NAT10 mediated polycystic ovary syndrome through the ac4C modification of CXCL14

Polycystic ovary syndrome (PCOS) is a prevalent endocrine disorder among women of reproductive age, underscoring the critical importance of investigating its regulatory mechanisms. N-Acetyltransferase 10 (NAT10) is a crucial enzyme involved in mRNA acetylation modification, mediating target genes expression through N4-acetylcytidine (ac4C) modification to regulate the biological function of various diseases. Nonetheless, the specific role of NAT10 in PCOS regulation remains undisclosed.

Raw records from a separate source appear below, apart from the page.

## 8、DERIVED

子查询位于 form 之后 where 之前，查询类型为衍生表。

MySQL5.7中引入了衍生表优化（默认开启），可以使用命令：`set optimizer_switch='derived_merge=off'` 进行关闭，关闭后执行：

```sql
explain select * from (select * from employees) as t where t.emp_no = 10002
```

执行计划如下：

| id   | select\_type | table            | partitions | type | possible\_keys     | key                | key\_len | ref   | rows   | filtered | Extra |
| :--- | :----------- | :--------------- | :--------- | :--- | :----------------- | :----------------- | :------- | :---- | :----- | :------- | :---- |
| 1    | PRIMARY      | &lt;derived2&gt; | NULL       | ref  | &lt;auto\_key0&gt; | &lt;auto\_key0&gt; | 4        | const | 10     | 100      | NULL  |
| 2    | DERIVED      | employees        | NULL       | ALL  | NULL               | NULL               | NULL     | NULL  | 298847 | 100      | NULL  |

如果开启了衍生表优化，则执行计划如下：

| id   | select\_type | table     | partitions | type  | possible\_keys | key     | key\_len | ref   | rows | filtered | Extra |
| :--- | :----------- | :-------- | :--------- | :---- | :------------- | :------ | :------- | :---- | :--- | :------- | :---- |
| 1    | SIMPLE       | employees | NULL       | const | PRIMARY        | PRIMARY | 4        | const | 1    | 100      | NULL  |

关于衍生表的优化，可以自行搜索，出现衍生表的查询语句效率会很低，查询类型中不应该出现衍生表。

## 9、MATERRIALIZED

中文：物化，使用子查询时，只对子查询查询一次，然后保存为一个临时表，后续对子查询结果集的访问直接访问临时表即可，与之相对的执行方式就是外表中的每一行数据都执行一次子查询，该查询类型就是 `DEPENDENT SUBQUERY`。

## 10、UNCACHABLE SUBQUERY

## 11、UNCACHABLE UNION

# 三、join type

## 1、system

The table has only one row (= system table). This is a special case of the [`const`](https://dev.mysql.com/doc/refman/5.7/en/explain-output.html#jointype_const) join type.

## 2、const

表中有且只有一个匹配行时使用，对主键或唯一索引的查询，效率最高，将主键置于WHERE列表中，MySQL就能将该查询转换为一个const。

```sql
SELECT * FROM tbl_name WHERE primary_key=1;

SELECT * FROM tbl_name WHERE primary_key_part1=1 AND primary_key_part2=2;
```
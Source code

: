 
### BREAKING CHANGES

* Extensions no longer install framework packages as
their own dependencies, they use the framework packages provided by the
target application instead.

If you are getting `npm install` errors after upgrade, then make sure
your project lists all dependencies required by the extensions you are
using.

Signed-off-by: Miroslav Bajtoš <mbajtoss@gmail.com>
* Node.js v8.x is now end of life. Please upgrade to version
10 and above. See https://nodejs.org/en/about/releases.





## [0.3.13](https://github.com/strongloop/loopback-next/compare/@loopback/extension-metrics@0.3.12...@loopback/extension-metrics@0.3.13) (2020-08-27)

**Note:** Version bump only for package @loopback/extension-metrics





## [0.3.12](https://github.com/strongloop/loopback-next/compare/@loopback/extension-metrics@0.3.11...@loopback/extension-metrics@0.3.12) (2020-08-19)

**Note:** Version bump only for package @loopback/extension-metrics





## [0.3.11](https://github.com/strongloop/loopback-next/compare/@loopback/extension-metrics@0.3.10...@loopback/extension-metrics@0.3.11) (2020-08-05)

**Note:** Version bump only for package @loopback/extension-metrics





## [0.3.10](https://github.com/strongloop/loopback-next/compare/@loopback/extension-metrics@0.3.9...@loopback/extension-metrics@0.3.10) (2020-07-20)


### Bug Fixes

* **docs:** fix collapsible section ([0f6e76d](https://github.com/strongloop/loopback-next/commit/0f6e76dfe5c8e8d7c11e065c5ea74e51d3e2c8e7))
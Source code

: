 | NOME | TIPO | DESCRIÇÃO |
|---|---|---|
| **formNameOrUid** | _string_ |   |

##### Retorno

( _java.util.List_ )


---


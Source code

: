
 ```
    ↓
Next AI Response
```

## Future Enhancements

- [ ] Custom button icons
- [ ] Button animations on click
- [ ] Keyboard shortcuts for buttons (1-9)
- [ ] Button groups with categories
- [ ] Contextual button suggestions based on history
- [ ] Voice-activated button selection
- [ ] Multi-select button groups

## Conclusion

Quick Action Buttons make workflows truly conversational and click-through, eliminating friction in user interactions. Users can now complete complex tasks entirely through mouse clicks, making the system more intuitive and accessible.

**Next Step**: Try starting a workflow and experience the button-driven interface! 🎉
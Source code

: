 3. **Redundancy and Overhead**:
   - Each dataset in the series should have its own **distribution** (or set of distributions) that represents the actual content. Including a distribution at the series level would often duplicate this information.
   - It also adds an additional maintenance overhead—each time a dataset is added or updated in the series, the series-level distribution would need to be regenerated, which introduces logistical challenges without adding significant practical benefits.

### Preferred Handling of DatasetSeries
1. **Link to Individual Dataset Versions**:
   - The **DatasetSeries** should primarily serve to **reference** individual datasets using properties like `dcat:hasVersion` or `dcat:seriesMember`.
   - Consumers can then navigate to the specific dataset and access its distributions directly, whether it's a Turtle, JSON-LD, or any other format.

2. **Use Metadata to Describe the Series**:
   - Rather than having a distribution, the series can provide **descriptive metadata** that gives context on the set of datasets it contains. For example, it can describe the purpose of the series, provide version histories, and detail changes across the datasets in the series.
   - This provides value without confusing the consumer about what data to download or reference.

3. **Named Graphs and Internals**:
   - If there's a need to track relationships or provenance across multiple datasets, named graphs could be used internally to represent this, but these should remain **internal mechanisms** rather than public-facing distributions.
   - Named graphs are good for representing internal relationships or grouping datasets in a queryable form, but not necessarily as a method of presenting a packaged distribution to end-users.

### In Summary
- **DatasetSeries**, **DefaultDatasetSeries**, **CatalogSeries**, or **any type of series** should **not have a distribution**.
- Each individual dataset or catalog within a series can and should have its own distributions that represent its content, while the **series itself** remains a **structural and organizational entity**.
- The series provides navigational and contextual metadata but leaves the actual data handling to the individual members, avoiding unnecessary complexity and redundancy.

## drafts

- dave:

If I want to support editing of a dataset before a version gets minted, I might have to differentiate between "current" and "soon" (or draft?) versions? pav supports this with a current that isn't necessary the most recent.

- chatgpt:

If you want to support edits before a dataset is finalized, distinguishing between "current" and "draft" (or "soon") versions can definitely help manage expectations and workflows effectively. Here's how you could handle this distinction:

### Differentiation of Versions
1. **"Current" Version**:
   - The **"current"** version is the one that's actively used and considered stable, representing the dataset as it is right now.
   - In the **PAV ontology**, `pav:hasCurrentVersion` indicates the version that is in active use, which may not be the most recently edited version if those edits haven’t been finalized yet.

Ac4C dot hybridization experiment was conducted to determine ac4C expression in PCOS tissues. RT-qPCR was employed to assess the expression levels of NAT10 and CXCL14 in PCOS tissues and KGN cells. Cells viability was assessed using the CCK-8 method, while cell proliferation capacity was evaluated through the colony formation assay and EDU assay. Flow cytometry analysis was utilized to measure the apoptosis rate. The ac4C modification level was determined by acrp-qPCR analysis. RIP and luciferase reporter experiments confirmed the target binding relationship. The rat experiments confirmed the specific regulatory role of NAT10 in polycystic ovary syndrome in vivo. This study highlighted reduced levels of NAT10 and ac4C in PCOS, where silencing NAT10 boosts KGN cell proliferation and suppresses apoptosis. Additionally, NAT10-mediated ac4C modification governed the chemokine CXCL14 expression. Our research unveiled that NAT10 modulated PCOS occurrence and progression by enhancing the CXCL14 mRNA stability through acetylation, presenting potential novel insights into the mechanisms of mRNA acetylation in PCOS.